« La liberté, ce bien qui fait jouir des autres biens », écrivait Montesquieu. Et Tocqueville : « Qui cherche dans la liberté autre chose qu’elle même est fait pour servir ». Qui s’intéresse aujourd’hui à la liberté ? A celle qui ne se confond pas avec le libéralisme économique, dont on mesure combien il peut être source de prospérité mais aussi d’inégalités et de contraintes sociales ? A celle qui fonde le respect de la vie privée et la participation authentique à la vie publique ? La liberté devrait être au cœur de la démocratie et de l’Etat de droit.
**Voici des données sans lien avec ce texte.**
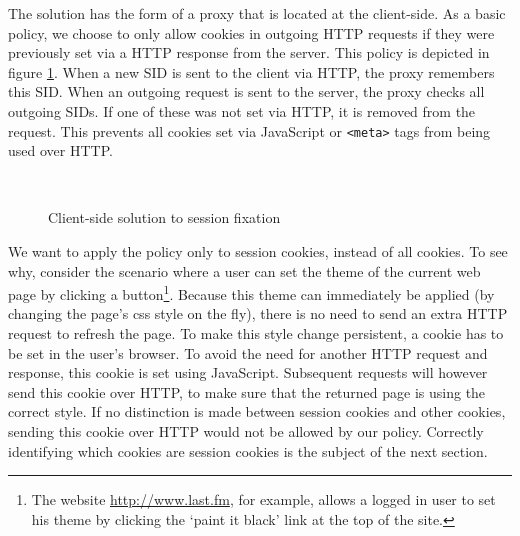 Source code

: The solution has the form of a proxy that is located at the client-side. As a basic policy, we choose to only allow cookies in outgoing HTTP requests if they were previously set via a HTTP response from the server. This policy is depicted in figure \ref{fig:clientside-proxy}. When a new SID is sent to the client via HTTP, the proxy remembers this SID. When an outgoing request is sent to the server, the proxy checks all outgoing SIDs. If one of these was not set via HTTP, it is removed from the request. This prevents all cookies set via JavaScript or \texttt{<meta>} tags from being used over HTTP.

\begin{figure}[ht]
	\centering
	\\
	\caption{Client-side solution to session fixation}
	\label{fig:clientside-proxy}
\end{figure}

We want to apply the policy only to \glspl{session cookie}, instead of all cookies. To see why, consider the scenario where a user can set the theme of the current web page by clicking a button\footnote{The website \url{http://www.last.fm}, for example, allows a logged in user to set his theme by clicking the `paint it black' link at the top of the site.}. Because this theme can immediately be applied (by changing the page's css style on the fly), there is no need to send an extra HTTP request to refresh the page. To make this style change persistent, a cookie has to be set in the user's browser. To avoid the need for another HTTP request and response, this cookie is set using JavaScript. Subsequent requests will however send this cookie over HTTP, to make sure that the returned page is using the correct style. If no distinction is made between session cookies and other cookies, sending this cookie over HTTP would not be allowed by our policy. Correctly identifying which cookies are session cookies is the subject of the next section.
En même temps, elle ne peut être maintenue et garantie que par la vigilance et l’action des individus. Ils ne sauraient en être simples bénéficiaires ou rentiers, ils doivent non seulement l’exercer mais encore surveiller attentivement ses conditions d’exercice. Tâche d’autant plus nécessaire dans une période où les atteintes qui lui sont portées sont aussi insidieuses que multiples.


mardi 28 janvier 2025

La communauté de lit devant la CEDH


La Cour européenne des droits de l'homme (CEDH) dans son arrêt H. W. c. France rendu le 23 janvier 2025, sanctionne la justice française qui a prononcé le divorce de la plaignante pour faute, à ses torts exclusifs, au motif qu'elle avait cessé d'avoir des relations sexuelles avec son conjoint. Les commentateurs de la décision en déduisent que la CEDH sanctionne la notion de "devoir conjugal" utilisée par le droit français, au motif qu'elle porte atteinte au droit au respect de la vie privée de la requérante, droit garanti par l'article 8 de la Convention européenne de sauvegarde des droits de l'homme. De toute évidence, la notion de "devoir conjugal" porte atteinte au droit de disposer de son corps, et le consentement au mariage n'implique pas le consentement aux relations sexuelles futures. 

Certes, mais la lecture de la décision conduit, non à infirmer, mais à nuancer cette analyse. 

Dans l'affaire H. W. l'épouse, en 2015, assigne son mari en divorce pour faute, au motif qu'il privilégie sa carrière professionnelle et se montre irascible et violent à son égard. L'époux formule ensuite une demande reconventionnelle en demandant que le divorce soit prononcé aux torts exclusifs de la requérante, au motif, parmi d'autres, qu'elle s'était soustraite au devoir conjugal pendant plusieurs années. L'époux s'abstient toutefois de demander une indemnisation sur ce fondement, invoquant un manquement au devoir de respect mutuel. Le juge aux affaires familiales se borne à prononcer le divorce pour altération définitive du lien conjugal, probablement sensible au fait que l'épouse fait état de graves soucis de santé. En revanche, la Cour d'appel de Versailles prononce le divorce aux torts exclusifs de la requérante, au motif que son abstention rend intolérable le maintien de la vie commune. Cette décision a été confirmée par la Cour de cassation, sans motivation particulière.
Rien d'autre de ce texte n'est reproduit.